-- Data for this task follows --

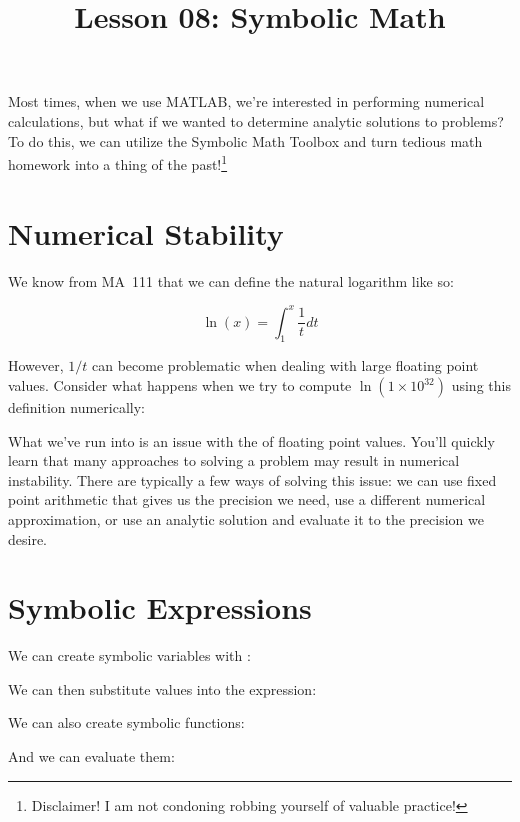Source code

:\documentclass{article}
\title{Lesson 08: Symbolic Math}
\begin{document}
\renderTitle

Most times, when we use MATLAB, we're interested in performing numerical
calculations, but what if we wanted to determine analytic solutions to
problems?  To do this, we can utilize the Symbolic Math Toolbox%
 and turn
tedious math homework into a thing of the past!\footnote{Disclaimer!
I am not condoning robbing yourself of valuable practice!}

\section{Numerical Stability}

We know from MA~111 that we can define the natural logarithm like so:

\begin{equation}
	\ln(x)
	=
	\int^x_1
	\frac{1}{t}
	dt
\end{equation}

However, \(1 / t\) can become problematic when dealing with large
floating point values.  Consider what happens when we try to compute
\(\ln\left(1 \times 10^{32}\right)\) using this definition numerically:


What we've run into is an issue with the  of
floating point values.  You'll quickly learn that many approaches to
solving a problem may result in numerical instability.  There are
typically a few ways of solving this issue: we can use fixed point
arithmetic that gives us the precision we need, use a different
numerical approximation, or use an analytic solution and evaluate it to
the precision we desire.

\section{Symbolic Expressions}

We can create symbolic variables with
:


We can then substitute values into the expression:


We can also create symbolic functions:


And we can evaluate them:

\end{document}
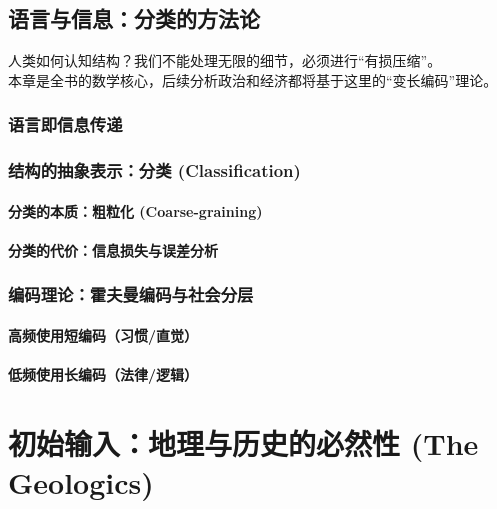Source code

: \documentclass[openany, a4paper, 12pt]{book}
\newenvironment{motivation}{
	\vspace{0.5em}
	\begin{tcolorbox}[
		colback=gray!10,           %
		colframe=gray!60,          %
		title=\textit{本章动机 (Motivation)},
		fonttitle=\bfseries,
		arc=0mm,                   %
		leftrule=3mm               %
		]
		\small \itshape %
	}{
	\end{tcolorbox}
	\vspace{1em}
}
\begin{document}
	\chapter{语言与信息：分类的方法论}
	\begin{motivation}
		人类如何认知结构？我们不能处理无限的细节，必须进行“有损压缩”。\\
		本章是全书的数学核心，后续分析政治和经济都将基于这里的“变长编码”理论。
	\end{motivation}
	
	\section{语言即信息传递}
	\section{结构的抽象表示：分类 (Classification)}
	\subsection{分类的本质：粗粒化 (Coarse-graining)}
	\subsection{分类的代价：信息损失与误差分析}
	\section{编码理论：霍夫曼编码与社会分层}
	\subsection{高频使用短编码（习惯/直觉）}
	\subsection{低频使用长编码（法律/逻辑）}
	
	\part{初始输入：地理与历史的必然性 (The Geologics)}
	
\end{document}
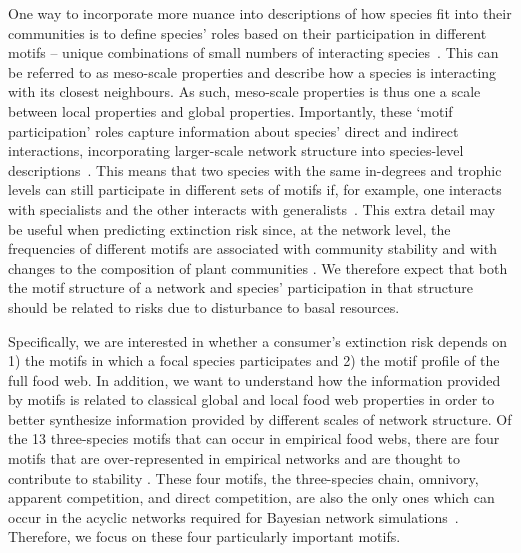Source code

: \documentclass[12pt]{article}
\begin{document}
\begin{spacing}{2.0}
    One way to incorporate more nuance into descriptions of how species fit into their communities is to define species' roles based on their participation in different motifs -- unique combinations of small numbers of interacting species~\citep{Stouffer2007,Stouffer2012}. This can be referred to as meso-scale properties and describe how a species is interacting with its closest neighbours. As such, meso-scale properties is thus one a scale between local properties and global properties. Importantly, these `motif participation' roles capture information about species' direct and indirect interactions, incorporating larger-scale network structure into species-level descriptions~\citep{Cirtwill2015a}. 
    This means that two species with the same in-degrees and trophic levels can still participate in different sets of motifs if, for example, one interacts with specialists and the other interacts with generalists~\citep{Cirtwill2018FoodWebs}. 
    This extra detail may be useful when predicting  extinction risk since, at the network level, the frequencies of different motifs are associated with community stability \citep{prill2005dynamic, bascompte2005simple} and with changes to the composition of plant communities \citep{giling2019plant}. 
    We therefore expect that both the motif structure of a network and species' participation in that structure should be related to risks due to disturbance to basal resources. 
    
    Specifically, we are interested in whether a consumer's extinction risk depends on 1) the motifs in which a focal species participates and 2) the motif profile of the full food web. 
    In addition, we want to understand how the information provided by motifs is related to classical global and local food web properties in order to better synthesize information provided by different scales of network structure.
    Of the 13 three-species motifs that can occur in empirical food webs, there are four motifs that are over-represented in empirical networks and are thought to contribute to stability \citep{Stouffer2007, Borrelli2015a, giling2019plant}. These four motifs, the three-species chain, omnivory, apparent competition, and direct competition, are also the only ones which can occur in the acyclic networks required for Bayesian network simulations~\citep{Eklof2013}. 
    Therefore, we focus on these four particularly important motifs.  
    


\end{spacing}
\end{document}
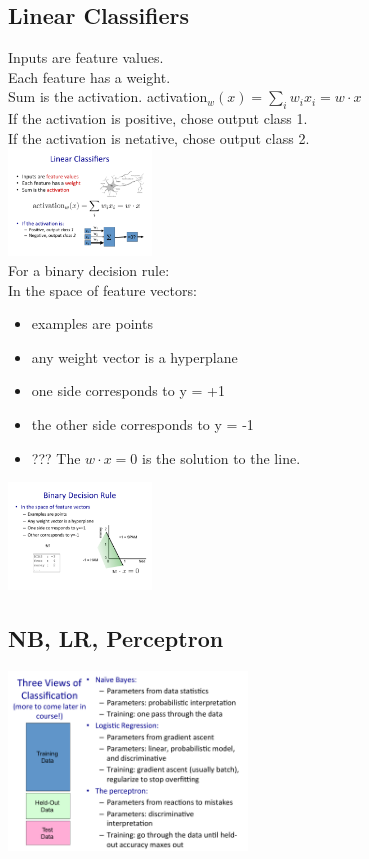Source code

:  
 \subsection{Linear Classifiers}
 Inputs are feature values.  \hfill \\
 Each feature has a weight.  \hfill \\
 Sum is the activation.  activation$_w(x) = \sum_i w_i x_i = w \cdot x$  \hfill \\
 If the activation is positive, chose output class 1.  \hfill \\
 If the activation is netative, chose output class 2.  \hfill \\
 
 \includegraphics[width=1.5in]{figures/linear_classifier_cartoon.pdf}  \hfill \\
 
 For a binary decision rule:   \hfill \\
 In the space of feature vectors: 
 \begin{itemize}
 	\item examples are points
	\item any weight vector is a hyperplane
	\item one side corresponds to y = +1
	\item the other side corresponds to y = -1
	\item ??? The $w \cdot x = 0$ is the solution to the line.
 \end{itemize}
 
 \includegraphics[width=1.5in]{figures/binary_decision_rule.pdf}
 
 \subsection{NB, LR, Perceptron}
\includegraphics[width=2.5in]{figures/three_views_of_classification.pdf}
 

		

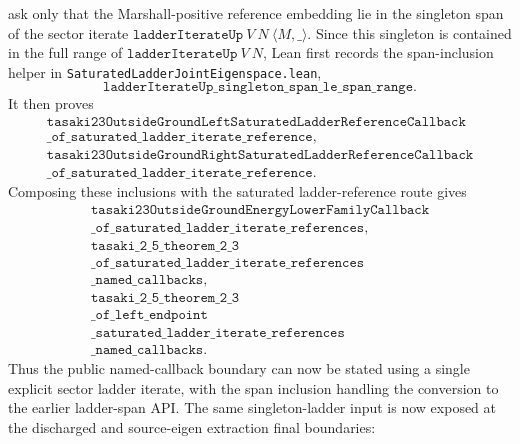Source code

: \documentclass[a4paper,11pt]{article}
\begin{document}
ask only that the Marshall-positive reference embedding lie in the singleton
span of the sector iterate
\(\texttt{ladderIterateUp}\ V\ N\ \langle M,\_\rangle\).  Since this
singleton is contained in the full range of
\(\texttt{ladderIterateUp}\ V\ N\), Lean first records the span-inclusion
helper in \texttt{SaturatedLadderJointEigenspace.lean},
\[
\texttt{ladderIterateUp\_singleton\_span\_le\_span\_range}.
\]
It then proves
\[
\begin{gathered}
\texttt{tasaki23OutsideGroundLeftSaturatedLadderReferenceCallback}\\
\texttt{\_of\_saturated\_ladder\_iterate\_reference},\\
\texttt{tasaki23OutsideGroundRightSaturatedLadderReferenceCallback}\\
\texttt{\_of\_saturated\_ladder\_iterate\_reference}.
\end{gathered}
\]
Composing these inclusions with the saturated ladder-reference route gives
\[
\begin{gathered}
\texttt{tasaki23OutsideGroundEnergyLowerFamilyCallback}\\
\texttt{\_of\_saturated\_ladder\_iterate\_references},\\
\texttt{tasaki\_2\_5\_theorem\_2\_3}\\
\texttt{\_of\_saturated\_ladder\_iterate\_references}\\
\texttt{\_named\_callbacks},\\
\texttt{tasaki\_2\_5\_theorem\_2\_3}\\
\texttt{\_of\_left\_endpoint}\\
\texttt{\_saturated\_ladder\_iterate\_references}\\
\texttt{\_named\_callbacks}.
\end{gathered}
\]
Thus the public named-callback boundary can now be stated using a single
explicit sector ladder iterate, with the span inclusion handling the
conversion to the earlier ladder-span API.
The same singleton-ladder input is now exposed at the discharged and
source-eigen extraction final boundaries:
\end{document}
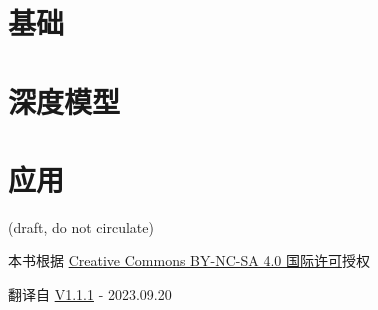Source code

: \documentclass[oneside,11pt]{memoir}
\begin{document}

\part{基础}






\part{深度模型}





\part{应用}








\printindex


\newpage


\ifdefined\draft
\begin{center}
  {\color{red} (draft, do not circulate)}
\end{center}
\else
本书根据
\href{https://creativecommons.org/licenses/by-nc-sa/4.0/}{Creative
  Commons BY-NC-SA 4.0 国际许可}授权
\fi

\begin{center}
    翻译自 \href{https://fleuret.org/public/lbdl.pdf}{V1.1.1} - 2023.09.20
\end{center}



\checknbdrafts
\end{document}
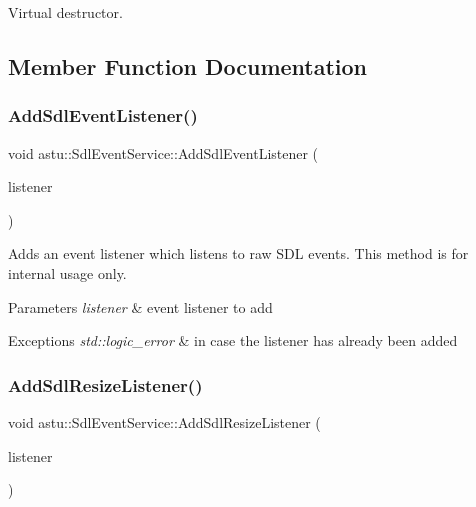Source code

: Virtual destructor. 

\subsection{Member Function Documentation}
\mbox{\label{classastu_1_1SdlEventService_ab279fe046c27bf9b6468dfbd8df5ff20}} 
\subsubsection{\texorpdfstring{Add\+Sdl\+Event\+Listener()}{AddSdlEventListener()}}
{\footnotesize\ttfamily void astu\+::\+Sdl\+Event\+Service\+::\+Add\+Sdl\+Event\+Listener (\begin{DoxyParamCaption}\item[{I\+Sdl\+Event\+Listener \&}]{listener }\end{DoxyParamCaption})}

Adds an event listener which listens to raw S\+DL events. This method is for internal usage only.


\begin{DoxyParams}{Parameters}
{\em listener} & event listener to add \\
\hline
\end{DoxyParams}

\begin{DoxyExceptions}{Exceptions}
{\em std\+::logic\+\_\+error} & in case the listener has already been added \\
\hline
\end{DoxyExceptions}
\mbox{\label{classastu_1_1SdlEventService_a54a2aba51c214090a484a743ccabf6f5}} 
\subsubsection{\texorpdfstring{Add\+Sdl\+Resize\+Listener()}{AddSdlResizeListener()}}
{\footnotesize\ttfamily void astu\+::\+Sdl\+Event\+Service\+::\+Add\+Sdl\+Resize\+Listener (\begin{DoxyParamCaption}\item[{\hyperlink{classastu_1_1ISdlResizeListener}{I\+Sdl\+Resize\+Listener} \&}]{listener }\end{DoxyParamCaption})}

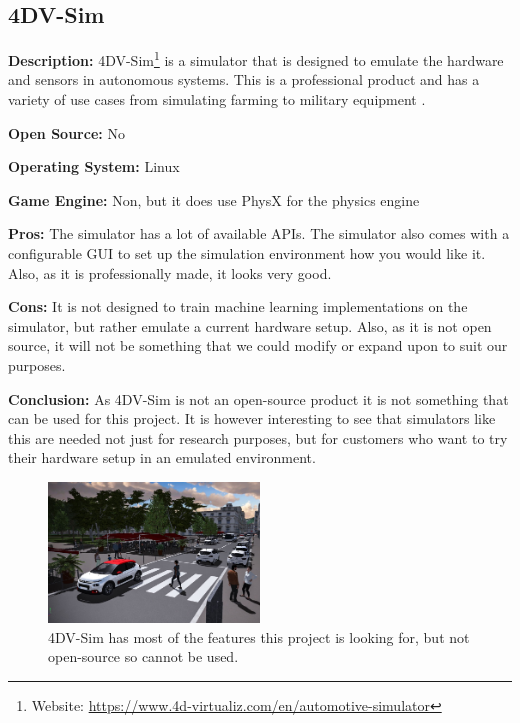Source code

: \subsection{4DV-Sim}
\textbf{Description:} 4DV-Sim\footnote{Website: \url{https://www.4d-virtualiz.com/en/automotive-simulator}} is a simulator that is designed to emulate the hardware and sensors in autonomous systems. This is a professional product and has a variety of use cases from simulating farming to military equipment \cite{4dv-simulator}.

\textbf{Open Source:} No

\textbf{Operating System:} Linux

\textbf{Game Engine:} Non, but it does use PhysX for the physics engine

\textbf{Pros:} The simulator has a lot of available APIs. The simulator also comes with a configurable GUI to set up the simulation environment how you would like it. Also, as it is professionally made, it looks very good.   

\textbf{Cons:} It is not designed to train machine learning implementations on the simulator, but rather emulate a current hardware setup. Also, as it is not open source, it will not be something that we could modify or expand upon to suit our purposes. 

\textbf{Conclusion:} As 4DV-Sim is not an open-source product it is not something that can be used for this project. It is however interesting to see that simulators like this are needed not just for research purposes, but for customers who want to try their hardware setup in an emulated environment.


\begin{figure}[H]
    \centering
    \includegraphics[width=0.5\textwidth]{03_Background/Appendix/Simulators/4DV-Sim.jpg}
    \caption{4DV-Sim has most of the features this project is looking for, but not open-source so cannot be used.}
\end{figure}

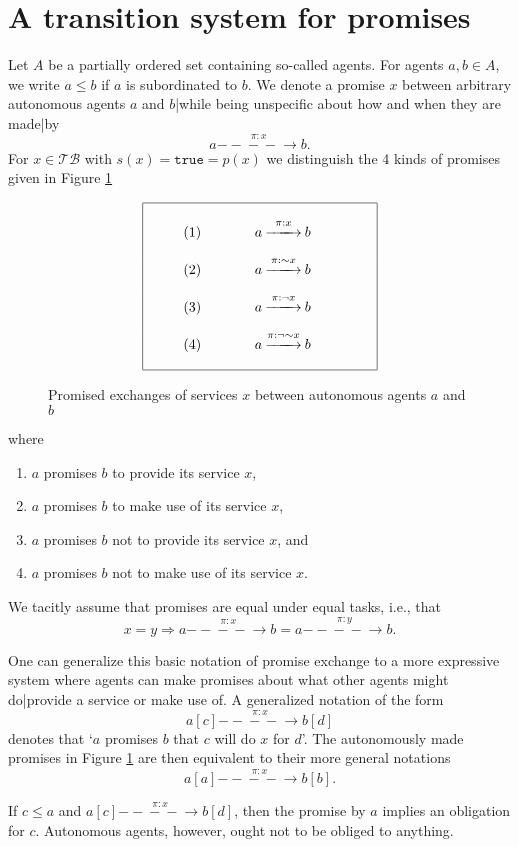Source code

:\documentclass{pseudoelsart}
\newcommand{\tr}{{\mathtt{true}}}
\newcommand{\prom}[3]{#1 \overset{\pi:#2}{- \!\!\!- \!\!\!- \!\!\!- \!\!\!\!\!\!\!\!\longrightarrow} #3}
\newcommand{\geb}{{\sim}}
\begin{document}
\section{A transition system for promises}
Let $A$ be a partially ordered set containing so-called agents. For agents $a,b\in A$, we write $a\leq b$ if $a$ is subordinated to $b$.
We denote a promise $x$ between arbitrary autonomous agents $a$ and $b$|while being unspecific about how and 
when they are made|by \[\prom{a}{x}{b}.\]
For $x\in \mathcal{TB}$ with $s(x)=\tr=p(x)$ we distinguish the 4 kinds of promises
given in Figure \ref{4prom}
\begin{figure}[htbp]
\[
\begin{array}{|cll|}
\hline&&\\
\hspace{0.5cm}&(1)\hspace{1 cm}&\prom{a}{x}{b}\hspace{1.5cm}\\[4mm]
&(2)&\prom{a}{\geb  x}{b}\\[4mm]
&(3)&\prom{a}{\neg x}{b}\\[4mm]
&(4)&\prom{a}{\neg \geb   x}{b}\\[4mm]
\hline
\end{array}
\]
\caption{Promised exchanges of services $x$ between autonomous agents $a$ and 
$b$\label{4prom}}
\end{figure}
where
\begin{enumerate}
\item $a$ promises $b$ to provide its service $x$,
\item $a$ promises $b$ to make use of its service $x$,
\item $a$ promises $b$ not to provide its service $x$, and
\item $a$ promises $b$ not to make use of its service $x$.
\end{enumerate}
We tacitly assume that promises are equal under equal tasks, i.e., that
\[
x=y \Rightarrow \prom{a}{x}{b}=\prom{a}{y}{b}.
\]

One can generalize this basic notation of promise exchange to a more expressive system where agents can make promises about what other agents
might do|provide a service or make use of. A generalized notation of the form
\[
\prom{a[c]}{x}{b[d]}
\]
denotes that `$a$ promises $b$ that $c$ will do $x$ for $d$'.
The autonomously made promises in Figure \ref{4prom} are then equivalent to their more general notations
\[
\prom{a[a]}{x}{b[b]}.
\]

If $c\leq a$ and $\prom{a[c]}{x}{b[d]}$, then the promise by $a$ implies an obligation for $c$. Autonomous agents, however, ought not to be obliged to anything.
\end{document}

-- Data for this task concluded --

Only the lines holding the string "newcommand" are needed; copy each of them from the material above.

\newcommand{\tr}{{\mathtt{true}}}
\newcommand{\prom}[3]{#1 \overset{\pi:#2}{- \!\!\!- \!\!\!- \!\!\!- \!\!\!\!\!\!\!\!\longrightarrow} #3}
\newcommand{\geb}{{\sim}}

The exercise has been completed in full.